ENGINEERING • Product deep dive

Draft, Publish, Watch: Version Control and a Debugger for AI Agents

Falcon Builder TeamJune 11, 202610 min read

Every software engineer takes two things for granted. The first is version control — you work on a draft, you ship a deliberate release, and if the release is wrong you roll back to the last good one. The second is a debugger — when something breaks, you watch it run and see exactly where it falls over.

People building AI agents have lived without both. Visual workflow tools save your edits straight into the thing that's running in production, and when a run misbehaves your only recourse is to open a logs panel and read. As agents move from demos into production — answering real customers, moving real money — that gap stops being a nuisance and becomes a liability.

Today we're closing it. Falcon Builder now has a real Draft → Publish lifecycle with full version history and one-click restore, and you can watch a test run light up node-by-node on the canvas instead of reading logs. This is a deep dive into both, why they're really the same idea, and how we built them without breaking a single workflow already in production.

A completed test run on the Falcon Builder canvas. The webhook trigger, Set Fields, and Webhook Response nodes are each outlined in green with a checkmark, and a run drawer reads 'Run completed — 3/3 nodes.'
A test run, watched on the canvas: every node goes green as the data flows through it. No logs panel required.

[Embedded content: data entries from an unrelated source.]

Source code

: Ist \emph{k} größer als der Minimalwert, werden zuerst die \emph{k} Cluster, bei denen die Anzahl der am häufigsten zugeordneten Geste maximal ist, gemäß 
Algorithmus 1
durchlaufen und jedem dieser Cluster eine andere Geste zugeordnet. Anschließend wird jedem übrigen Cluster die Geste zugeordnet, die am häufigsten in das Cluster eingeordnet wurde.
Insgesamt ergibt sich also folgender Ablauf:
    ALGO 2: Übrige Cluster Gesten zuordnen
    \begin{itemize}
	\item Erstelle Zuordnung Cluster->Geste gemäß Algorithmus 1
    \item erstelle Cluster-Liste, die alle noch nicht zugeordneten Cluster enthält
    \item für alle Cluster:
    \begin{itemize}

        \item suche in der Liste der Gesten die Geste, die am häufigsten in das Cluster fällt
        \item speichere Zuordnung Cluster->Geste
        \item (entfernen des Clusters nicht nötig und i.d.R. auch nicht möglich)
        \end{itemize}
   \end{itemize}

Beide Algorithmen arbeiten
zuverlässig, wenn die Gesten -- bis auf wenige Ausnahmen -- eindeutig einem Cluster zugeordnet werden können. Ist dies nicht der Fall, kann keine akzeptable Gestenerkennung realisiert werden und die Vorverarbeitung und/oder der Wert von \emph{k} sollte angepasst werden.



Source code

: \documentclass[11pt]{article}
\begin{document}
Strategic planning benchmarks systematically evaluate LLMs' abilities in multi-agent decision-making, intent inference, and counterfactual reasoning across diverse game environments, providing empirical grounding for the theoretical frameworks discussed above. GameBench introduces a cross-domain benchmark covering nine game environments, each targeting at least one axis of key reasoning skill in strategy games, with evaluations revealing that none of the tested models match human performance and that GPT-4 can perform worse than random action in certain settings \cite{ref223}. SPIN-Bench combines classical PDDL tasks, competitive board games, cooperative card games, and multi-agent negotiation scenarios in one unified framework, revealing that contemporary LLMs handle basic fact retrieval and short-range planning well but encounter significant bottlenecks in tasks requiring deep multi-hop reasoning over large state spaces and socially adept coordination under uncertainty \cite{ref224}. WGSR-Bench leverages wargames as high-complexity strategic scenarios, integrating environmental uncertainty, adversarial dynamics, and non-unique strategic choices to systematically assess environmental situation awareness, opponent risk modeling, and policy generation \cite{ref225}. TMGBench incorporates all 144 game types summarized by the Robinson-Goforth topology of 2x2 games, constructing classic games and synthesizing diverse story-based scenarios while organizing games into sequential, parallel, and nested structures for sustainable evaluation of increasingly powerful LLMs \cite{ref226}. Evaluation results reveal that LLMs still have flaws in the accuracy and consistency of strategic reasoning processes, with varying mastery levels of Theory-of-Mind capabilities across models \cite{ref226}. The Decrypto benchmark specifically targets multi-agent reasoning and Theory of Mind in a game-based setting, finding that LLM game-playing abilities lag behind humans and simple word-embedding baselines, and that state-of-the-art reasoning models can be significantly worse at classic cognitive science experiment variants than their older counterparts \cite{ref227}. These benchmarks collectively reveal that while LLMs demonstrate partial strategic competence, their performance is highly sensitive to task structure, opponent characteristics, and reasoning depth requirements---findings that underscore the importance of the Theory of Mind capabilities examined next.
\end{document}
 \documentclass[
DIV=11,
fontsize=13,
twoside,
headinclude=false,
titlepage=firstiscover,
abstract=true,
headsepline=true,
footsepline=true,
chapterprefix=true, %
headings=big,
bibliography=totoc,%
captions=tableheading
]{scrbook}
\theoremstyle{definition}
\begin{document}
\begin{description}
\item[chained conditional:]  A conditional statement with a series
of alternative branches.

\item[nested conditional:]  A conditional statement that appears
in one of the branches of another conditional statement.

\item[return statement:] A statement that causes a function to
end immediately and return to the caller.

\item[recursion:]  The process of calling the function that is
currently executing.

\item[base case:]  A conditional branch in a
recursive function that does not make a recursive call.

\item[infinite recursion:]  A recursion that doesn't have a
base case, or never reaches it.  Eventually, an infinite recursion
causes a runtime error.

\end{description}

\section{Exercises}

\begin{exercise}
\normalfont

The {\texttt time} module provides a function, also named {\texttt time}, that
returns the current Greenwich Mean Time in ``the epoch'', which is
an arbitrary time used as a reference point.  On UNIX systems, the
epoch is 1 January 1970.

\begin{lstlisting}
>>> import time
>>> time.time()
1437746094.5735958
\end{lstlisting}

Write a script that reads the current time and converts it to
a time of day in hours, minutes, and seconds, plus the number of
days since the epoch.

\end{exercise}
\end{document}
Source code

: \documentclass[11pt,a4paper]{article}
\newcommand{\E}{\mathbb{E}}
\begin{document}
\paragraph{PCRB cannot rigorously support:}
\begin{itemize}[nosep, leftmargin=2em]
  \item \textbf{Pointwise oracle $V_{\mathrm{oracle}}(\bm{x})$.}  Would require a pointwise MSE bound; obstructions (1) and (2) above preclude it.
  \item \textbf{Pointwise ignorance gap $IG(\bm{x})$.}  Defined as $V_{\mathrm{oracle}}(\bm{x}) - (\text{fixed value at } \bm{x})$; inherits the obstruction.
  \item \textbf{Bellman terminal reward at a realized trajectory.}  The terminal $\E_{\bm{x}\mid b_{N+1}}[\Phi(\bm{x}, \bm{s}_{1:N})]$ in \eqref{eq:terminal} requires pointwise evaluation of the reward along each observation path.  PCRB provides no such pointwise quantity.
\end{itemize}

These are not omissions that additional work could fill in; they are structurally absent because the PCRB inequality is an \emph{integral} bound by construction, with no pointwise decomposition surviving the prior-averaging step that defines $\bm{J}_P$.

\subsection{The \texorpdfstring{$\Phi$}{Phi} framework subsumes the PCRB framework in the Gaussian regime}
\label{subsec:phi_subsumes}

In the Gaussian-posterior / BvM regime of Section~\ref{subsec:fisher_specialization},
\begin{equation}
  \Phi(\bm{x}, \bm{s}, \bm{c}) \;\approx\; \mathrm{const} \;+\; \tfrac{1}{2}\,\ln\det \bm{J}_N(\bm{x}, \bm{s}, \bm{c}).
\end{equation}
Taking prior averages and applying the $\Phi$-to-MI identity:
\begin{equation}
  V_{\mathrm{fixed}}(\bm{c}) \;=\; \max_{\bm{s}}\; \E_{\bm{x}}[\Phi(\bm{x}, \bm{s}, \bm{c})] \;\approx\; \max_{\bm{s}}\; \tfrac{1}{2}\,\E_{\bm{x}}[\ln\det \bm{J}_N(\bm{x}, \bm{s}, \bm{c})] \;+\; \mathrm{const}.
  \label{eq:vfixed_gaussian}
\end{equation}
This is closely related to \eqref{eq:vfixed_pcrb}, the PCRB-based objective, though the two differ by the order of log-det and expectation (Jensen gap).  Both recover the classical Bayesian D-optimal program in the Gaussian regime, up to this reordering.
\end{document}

The bug you can't see coming

Picture the failure mode. You open a workflow that's live — it's receiving real webhook traffic from your lead form. You tweak an expression, rename a field, start wiring in a new branch. The editor auto-saves every few seconds, the way every modern tool does. Except in most workflow builders, the row the editor saves into is the row production executes. The moment autosave fires, your half-finished edit is answering real customers. There is no “save as draft.” There is no “publish when ready.” The act of editing is the act of deploying.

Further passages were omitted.